**Dataset excerpts**.
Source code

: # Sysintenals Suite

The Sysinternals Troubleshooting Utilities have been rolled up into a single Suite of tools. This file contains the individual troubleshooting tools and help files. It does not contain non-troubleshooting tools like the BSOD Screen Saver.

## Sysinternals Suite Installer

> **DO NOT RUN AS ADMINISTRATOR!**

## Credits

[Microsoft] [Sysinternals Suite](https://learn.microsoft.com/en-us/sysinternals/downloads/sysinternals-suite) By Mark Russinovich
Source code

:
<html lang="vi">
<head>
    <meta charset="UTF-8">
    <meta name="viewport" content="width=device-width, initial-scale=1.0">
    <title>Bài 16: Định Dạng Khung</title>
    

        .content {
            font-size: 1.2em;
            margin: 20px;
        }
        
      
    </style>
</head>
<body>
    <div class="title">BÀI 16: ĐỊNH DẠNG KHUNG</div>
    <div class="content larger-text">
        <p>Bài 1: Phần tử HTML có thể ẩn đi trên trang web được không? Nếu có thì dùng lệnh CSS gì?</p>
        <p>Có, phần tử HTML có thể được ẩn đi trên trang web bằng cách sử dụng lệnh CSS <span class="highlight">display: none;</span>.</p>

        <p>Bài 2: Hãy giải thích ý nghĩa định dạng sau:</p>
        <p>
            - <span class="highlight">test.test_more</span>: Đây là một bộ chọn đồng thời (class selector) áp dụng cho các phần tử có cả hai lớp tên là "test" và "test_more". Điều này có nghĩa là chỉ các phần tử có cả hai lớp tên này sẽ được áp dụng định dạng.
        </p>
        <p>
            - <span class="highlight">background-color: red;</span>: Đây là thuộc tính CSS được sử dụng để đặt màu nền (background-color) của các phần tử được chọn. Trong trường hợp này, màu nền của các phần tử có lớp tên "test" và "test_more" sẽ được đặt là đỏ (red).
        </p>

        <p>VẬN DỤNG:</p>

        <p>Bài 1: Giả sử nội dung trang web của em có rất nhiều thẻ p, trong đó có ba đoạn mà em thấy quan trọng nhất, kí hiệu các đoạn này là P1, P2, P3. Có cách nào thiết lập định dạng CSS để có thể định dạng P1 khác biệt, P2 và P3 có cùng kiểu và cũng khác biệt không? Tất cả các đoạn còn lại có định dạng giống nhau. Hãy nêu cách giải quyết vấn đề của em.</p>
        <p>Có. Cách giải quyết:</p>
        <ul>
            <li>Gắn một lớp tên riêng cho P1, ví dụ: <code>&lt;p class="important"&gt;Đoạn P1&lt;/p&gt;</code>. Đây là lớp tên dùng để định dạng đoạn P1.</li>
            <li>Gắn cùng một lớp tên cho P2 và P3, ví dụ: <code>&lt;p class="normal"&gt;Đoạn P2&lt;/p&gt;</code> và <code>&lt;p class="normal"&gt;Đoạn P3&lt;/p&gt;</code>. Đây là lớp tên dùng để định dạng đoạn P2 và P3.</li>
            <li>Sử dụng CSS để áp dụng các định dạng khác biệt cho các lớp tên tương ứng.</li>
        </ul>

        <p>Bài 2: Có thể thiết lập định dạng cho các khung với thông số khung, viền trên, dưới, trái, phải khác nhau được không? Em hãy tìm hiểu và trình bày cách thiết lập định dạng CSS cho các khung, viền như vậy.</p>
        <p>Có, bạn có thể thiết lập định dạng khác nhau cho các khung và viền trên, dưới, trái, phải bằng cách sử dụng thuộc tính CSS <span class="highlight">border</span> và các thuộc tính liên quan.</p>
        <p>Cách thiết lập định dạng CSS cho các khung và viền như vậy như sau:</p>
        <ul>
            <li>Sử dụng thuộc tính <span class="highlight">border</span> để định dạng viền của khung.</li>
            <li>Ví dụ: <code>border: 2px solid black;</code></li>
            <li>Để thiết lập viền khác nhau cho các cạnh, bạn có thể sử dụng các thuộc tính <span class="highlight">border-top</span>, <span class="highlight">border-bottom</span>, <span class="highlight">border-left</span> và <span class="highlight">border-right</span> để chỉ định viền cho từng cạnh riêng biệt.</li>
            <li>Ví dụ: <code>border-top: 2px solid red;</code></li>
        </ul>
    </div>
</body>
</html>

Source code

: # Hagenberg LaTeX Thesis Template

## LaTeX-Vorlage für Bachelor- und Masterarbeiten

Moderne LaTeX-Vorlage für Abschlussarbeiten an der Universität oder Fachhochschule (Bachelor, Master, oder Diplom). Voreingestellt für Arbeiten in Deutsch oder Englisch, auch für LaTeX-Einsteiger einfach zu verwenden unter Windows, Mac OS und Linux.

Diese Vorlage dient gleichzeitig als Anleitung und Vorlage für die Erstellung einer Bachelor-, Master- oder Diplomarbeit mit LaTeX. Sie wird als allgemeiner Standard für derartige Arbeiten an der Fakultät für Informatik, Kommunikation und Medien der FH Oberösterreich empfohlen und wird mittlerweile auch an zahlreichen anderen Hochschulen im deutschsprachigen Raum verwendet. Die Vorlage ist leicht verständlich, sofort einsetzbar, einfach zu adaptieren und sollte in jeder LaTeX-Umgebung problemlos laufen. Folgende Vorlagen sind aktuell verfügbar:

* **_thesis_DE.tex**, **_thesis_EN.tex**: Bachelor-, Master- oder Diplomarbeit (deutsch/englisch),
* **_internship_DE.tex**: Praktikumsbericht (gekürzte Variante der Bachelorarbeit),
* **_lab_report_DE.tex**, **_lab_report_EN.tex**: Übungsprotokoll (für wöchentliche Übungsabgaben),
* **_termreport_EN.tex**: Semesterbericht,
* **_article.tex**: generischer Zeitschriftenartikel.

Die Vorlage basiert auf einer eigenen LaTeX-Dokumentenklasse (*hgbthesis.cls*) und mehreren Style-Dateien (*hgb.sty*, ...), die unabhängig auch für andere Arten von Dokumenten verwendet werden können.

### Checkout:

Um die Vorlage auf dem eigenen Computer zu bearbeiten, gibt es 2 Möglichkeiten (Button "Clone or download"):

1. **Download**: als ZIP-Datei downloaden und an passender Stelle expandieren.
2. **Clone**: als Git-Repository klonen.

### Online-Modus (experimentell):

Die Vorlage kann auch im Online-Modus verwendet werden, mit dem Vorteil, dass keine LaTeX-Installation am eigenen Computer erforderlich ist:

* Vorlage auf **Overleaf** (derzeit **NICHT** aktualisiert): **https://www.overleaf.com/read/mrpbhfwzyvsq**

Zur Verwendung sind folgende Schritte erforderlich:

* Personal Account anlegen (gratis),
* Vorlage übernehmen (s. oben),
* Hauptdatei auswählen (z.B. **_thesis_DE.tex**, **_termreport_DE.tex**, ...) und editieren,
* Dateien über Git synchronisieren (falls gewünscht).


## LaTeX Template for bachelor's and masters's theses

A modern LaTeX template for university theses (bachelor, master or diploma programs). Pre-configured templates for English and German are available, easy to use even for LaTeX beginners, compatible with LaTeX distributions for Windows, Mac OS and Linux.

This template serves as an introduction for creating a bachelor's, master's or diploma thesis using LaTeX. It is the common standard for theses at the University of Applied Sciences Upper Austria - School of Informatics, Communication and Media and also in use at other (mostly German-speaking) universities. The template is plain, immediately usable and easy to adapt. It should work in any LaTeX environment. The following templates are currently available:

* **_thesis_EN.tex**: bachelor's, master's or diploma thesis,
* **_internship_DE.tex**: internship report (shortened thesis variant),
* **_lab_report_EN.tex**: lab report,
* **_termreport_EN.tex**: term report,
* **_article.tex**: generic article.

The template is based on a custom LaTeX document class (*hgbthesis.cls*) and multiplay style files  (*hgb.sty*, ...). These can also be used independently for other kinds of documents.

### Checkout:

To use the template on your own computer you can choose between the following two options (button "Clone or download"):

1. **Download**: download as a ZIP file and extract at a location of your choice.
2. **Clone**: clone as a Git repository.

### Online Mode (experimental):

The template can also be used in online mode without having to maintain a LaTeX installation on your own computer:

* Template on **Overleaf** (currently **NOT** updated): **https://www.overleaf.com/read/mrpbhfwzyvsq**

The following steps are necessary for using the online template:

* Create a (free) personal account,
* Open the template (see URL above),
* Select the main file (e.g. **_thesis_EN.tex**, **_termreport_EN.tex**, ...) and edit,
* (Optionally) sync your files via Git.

**Activity**.
For the word "test", find every line in the data that holds it and copy that line.

**Response to the exercise**.
            - <span class="highlight">test.test_more</span>: Đây là một bộ chọn đồng thời (class selector) áp dụng cho các phần tử có cả hai lớp tên là "test" và "test_more". Điều này có nghĩa là chỉ các phần tử có cả hai lớp tên này sẽ được áp dụng định dạng.
            - <span class="highlight">background-color: red;</span>: Đây là thuộc tính CSS được sử dụng để đặt màu nền (background-color) của các phần tử được chọn. Trong trường hợp này, màu nền của các phần tử có lớp tên "test" và "test_more" sẽ được đặt là đỏ (red).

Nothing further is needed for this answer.